Work order: Out of the records below, copy all lines in which the word "rust" occurs.
========
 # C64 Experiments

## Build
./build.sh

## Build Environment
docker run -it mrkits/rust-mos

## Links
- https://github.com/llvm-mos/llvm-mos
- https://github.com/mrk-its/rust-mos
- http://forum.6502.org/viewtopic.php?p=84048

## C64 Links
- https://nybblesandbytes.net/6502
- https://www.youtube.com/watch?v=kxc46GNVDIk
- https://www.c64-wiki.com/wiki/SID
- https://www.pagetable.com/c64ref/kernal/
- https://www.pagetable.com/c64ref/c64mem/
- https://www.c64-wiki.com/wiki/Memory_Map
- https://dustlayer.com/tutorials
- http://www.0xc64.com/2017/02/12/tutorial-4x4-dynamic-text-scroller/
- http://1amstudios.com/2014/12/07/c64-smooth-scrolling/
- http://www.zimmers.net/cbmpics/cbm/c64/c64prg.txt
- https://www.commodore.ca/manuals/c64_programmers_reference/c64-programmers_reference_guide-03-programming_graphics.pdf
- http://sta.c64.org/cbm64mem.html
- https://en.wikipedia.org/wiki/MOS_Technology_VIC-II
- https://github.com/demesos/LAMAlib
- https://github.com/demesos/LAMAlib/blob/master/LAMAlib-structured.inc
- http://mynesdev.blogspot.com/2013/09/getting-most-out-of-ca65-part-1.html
========
Exercise output:
docker run -it mrkits/rust-mos
- https://github.com/mrk-its/rust-mos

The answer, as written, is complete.